[Exercise inputs Boundary: Start]
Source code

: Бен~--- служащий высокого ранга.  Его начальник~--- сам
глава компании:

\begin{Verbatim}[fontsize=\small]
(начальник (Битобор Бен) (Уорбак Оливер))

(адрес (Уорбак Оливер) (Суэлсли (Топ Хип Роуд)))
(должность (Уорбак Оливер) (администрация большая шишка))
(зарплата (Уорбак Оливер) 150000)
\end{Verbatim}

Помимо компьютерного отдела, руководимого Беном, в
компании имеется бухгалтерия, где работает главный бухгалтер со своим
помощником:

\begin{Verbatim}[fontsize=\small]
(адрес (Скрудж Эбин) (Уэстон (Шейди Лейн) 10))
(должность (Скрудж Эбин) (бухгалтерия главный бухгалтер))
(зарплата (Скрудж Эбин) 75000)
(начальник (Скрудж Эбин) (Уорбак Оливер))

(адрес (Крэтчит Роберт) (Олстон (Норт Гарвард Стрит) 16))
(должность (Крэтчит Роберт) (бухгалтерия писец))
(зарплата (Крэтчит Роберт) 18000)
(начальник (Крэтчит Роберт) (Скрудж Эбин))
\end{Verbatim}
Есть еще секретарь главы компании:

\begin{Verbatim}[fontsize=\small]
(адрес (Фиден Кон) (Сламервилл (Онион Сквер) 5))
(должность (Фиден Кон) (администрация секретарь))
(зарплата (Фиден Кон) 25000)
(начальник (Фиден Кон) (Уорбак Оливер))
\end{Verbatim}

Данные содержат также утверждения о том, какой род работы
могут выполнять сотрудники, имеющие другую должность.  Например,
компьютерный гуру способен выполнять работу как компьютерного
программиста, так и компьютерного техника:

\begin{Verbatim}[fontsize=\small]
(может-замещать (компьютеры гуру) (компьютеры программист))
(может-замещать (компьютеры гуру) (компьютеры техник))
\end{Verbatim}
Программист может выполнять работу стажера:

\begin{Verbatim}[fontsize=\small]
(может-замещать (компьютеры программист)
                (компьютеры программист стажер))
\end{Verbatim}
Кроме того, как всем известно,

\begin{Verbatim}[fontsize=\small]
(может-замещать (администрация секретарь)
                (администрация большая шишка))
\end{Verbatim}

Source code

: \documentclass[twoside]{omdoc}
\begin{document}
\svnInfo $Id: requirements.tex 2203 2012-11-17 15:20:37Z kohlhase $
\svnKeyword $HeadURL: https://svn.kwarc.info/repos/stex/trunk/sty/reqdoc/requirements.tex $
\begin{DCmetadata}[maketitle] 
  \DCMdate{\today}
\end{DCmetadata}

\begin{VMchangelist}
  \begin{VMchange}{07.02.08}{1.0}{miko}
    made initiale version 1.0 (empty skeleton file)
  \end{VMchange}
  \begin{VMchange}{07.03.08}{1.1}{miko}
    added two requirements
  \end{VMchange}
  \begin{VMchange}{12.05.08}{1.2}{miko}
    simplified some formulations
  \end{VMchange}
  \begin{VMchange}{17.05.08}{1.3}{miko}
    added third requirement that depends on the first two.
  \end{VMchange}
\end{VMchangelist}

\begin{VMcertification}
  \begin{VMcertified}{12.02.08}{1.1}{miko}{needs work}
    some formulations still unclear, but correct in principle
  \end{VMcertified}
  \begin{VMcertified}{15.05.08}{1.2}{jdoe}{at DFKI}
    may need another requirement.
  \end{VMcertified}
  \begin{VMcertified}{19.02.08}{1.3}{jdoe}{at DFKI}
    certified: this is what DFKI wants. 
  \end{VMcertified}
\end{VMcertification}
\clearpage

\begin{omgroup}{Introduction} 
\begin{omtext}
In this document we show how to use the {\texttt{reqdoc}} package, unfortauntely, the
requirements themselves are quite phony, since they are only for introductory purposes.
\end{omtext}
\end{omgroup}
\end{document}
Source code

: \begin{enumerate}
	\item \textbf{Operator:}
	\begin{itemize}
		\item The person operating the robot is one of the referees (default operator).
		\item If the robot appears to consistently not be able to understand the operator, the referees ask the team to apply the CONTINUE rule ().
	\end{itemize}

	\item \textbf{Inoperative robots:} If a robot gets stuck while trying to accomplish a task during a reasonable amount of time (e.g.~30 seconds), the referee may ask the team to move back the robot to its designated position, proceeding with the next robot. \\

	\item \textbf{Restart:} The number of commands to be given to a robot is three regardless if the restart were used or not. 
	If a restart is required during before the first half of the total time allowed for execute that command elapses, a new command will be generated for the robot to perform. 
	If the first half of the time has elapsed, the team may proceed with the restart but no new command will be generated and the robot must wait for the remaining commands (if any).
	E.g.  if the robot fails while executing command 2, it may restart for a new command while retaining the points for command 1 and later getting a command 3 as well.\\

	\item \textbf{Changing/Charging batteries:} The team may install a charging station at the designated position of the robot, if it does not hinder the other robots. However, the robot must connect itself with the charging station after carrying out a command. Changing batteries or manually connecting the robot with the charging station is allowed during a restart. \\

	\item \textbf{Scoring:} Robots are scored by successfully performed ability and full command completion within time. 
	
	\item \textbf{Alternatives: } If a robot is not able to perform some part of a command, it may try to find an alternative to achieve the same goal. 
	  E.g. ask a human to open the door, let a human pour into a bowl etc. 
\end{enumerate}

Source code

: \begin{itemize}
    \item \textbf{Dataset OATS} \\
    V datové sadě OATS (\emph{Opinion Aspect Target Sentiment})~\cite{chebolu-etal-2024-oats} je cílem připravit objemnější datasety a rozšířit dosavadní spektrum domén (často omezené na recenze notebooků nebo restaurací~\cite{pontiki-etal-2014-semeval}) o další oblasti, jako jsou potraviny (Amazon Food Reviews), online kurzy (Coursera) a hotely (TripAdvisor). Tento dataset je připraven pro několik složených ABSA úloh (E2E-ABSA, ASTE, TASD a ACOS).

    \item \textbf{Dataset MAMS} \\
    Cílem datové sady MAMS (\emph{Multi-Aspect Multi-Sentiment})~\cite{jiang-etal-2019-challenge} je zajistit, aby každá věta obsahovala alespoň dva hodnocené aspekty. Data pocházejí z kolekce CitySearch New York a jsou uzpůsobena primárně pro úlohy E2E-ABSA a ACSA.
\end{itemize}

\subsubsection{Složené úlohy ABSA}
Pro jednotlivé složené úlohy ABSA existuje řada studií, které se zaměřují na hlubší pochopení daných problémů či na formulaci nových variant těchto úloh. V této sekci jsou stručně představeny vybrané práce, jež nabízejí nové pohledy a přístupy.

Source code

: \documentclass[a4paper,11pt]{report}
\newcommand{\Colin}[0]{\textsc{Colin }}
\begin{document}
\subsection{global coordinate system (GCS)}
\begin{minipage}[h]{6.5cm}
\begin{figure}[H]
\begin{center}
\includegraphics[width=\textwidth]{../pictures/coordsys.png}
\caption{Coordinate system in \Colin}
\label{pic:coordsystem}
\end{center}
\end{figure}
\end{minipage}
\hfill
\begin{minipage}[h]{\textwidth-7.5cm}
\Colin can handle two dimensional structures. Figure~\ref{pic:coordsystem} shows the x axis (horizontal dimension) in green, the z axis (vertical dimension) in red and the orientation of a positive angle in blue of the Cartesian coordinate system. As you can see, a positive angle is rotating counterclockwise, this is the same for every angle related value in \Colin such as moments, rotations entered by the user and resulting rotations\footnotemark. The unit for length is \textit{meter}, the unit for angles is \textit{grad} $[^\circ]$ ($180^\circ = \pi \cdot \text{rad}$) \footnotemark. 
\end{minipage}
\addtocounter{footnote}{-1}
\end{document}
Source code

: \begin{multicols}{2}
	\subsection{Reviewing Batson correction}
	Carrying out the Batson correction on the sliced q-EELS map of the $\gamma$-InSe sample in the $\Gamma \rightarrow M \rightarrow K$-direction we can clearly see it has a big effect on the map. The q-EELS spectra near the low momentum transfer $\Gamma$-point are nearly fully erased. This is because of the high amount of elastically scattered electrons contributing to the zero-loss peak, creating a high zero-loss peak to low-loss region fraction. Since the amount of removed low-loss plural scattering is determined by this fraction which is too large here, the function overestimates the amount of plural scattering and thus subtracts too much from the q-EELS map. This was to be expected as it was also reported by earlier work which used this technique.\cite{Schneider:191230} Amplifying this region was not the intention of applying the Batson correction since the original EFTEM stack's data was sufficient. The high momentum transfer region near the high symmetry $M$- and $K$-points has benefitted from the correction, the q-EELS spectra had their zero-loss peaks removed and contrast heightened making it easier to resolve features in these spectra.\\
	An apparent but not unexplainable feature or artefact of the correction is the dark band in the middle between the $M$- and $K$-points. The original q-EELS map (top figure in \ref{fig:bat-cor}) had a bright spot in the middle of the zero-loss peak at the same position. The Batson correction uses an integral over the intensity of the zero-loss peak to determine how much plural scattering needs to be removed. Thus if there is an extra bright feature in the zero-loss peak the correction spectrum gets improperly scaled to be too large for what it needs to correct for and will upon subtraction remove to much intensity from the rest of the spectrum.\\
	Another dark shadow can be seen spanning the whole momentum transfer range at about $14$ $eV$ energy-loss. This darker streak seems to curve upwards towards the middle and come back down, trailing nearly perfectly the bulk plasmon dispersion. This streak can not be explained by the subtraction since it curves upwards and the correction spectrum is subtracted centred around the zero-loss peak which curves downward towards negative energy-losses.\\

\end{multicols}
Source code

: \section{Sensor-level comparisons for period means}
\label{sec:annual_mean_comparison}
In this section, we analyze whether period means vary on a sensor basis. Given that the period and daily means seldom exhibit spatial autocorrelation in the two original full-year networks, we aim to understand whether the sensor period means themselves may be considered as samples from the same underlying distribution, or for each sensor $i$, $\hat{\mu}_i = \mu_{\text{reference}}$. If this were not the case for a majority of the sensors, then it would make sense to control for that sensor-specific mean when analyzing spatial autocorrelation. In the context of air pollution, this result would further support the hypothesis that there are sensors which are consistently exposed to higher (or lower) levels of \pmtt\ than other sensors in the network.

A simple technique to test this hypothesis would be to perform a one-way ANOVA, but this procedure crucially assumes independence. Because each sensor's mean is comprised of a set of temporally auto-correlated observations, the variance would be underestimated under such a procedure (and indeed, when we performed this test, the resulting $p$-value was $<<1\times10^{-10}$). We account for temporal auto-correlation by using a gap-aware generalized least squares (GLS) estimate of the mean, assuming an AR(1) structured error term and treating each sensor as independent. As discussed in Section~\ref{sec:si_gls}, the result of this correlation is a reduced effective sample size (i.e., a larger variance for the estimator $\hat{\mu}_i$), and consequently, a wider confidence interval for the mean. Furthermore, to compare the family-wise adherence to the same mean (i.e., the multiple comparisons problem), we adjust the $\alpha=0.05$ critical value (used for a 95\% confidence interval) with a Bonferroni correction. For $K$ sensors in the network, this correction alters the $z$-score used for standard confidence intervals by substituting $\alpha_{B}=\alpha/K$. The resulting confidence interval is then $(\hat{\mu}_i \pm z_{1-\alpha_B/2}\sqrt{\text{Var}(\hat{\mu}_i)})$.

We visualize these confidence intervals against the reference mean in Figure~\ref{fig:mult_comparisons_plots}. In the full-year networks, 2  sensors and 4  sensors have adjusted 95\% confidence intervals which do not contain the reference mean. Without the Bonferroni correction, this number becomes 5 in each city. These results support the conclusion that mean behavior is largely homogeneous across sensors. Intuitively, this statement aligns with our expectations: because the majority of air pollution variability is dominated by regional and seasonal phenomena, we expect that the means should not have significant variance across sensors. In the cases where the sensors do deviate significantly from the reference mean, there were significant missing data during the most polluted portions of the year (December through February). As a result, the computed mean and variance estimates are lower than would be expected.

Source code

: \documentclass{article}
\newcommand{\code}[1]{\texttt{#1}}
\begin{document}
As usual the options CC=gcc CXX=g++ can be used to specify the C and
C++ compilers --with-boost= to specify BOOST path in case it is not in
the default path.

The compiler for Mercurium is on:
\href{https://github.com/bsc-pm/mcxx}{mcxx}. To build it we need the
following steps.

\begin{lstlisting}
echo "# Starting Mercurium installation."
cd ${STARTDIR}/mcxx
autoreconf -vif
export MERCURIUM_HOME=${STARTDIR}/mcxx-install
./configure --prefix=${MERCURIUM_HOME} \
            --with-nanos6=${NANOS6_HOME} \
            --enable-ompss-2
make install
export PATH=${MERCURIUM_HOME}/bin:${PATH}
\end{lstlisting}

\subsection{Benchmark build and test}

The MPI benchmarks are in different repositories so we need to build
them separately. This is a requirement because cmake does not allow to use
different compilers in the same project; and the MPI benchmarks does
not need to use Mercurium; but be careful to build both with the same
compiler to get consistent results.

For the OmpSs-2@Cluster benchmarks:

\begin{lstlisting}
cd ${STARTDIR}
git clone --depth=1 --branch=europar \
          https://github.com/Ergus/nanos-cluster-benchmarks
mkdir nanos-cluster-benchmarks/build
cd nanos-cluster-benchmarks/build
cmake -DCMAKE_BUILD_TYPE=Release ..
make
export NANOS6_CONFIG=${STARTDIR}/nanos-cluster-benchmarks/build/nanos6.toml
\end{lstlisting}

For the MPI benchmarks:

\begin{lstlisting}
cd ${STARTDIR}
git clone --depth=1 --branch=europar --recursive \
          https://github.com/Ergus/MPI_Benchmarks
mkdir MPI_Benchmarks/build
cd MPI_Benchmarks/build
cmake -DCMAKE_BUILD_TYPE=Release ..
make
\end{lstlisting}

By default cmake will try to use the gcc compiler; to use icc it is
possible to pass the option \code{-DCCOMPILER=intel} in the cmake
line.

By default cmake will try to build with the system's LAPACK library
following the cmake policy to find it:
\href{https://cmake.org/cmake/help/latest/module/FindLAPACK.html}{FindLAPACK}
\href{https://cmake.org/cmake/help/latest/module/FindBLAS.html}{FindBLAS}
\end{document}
[Exercise inputs Boundary: End]
## Your goal
Copy out, exactly and alone, the lines of the entries above between the ones holding "we need the" and "make install", inclusive.

## Written reply
\href{https://github.com/bsc-pm/mcxx}{mcxx}. To build it we need the
following steps.

\begin{lstlisting}
echo "# Starting Mercurium installation."
cd ${STARTDIR}/mcxx
autoreconf -vif
export MERCURIUM_HOME=${STARTDIR}/mcxx-install
./configure --prefix=${MERCURIUM_HOME} \
            --with-nanos6=${NANOS6_HOME} \
            --enable-ompss-2
make install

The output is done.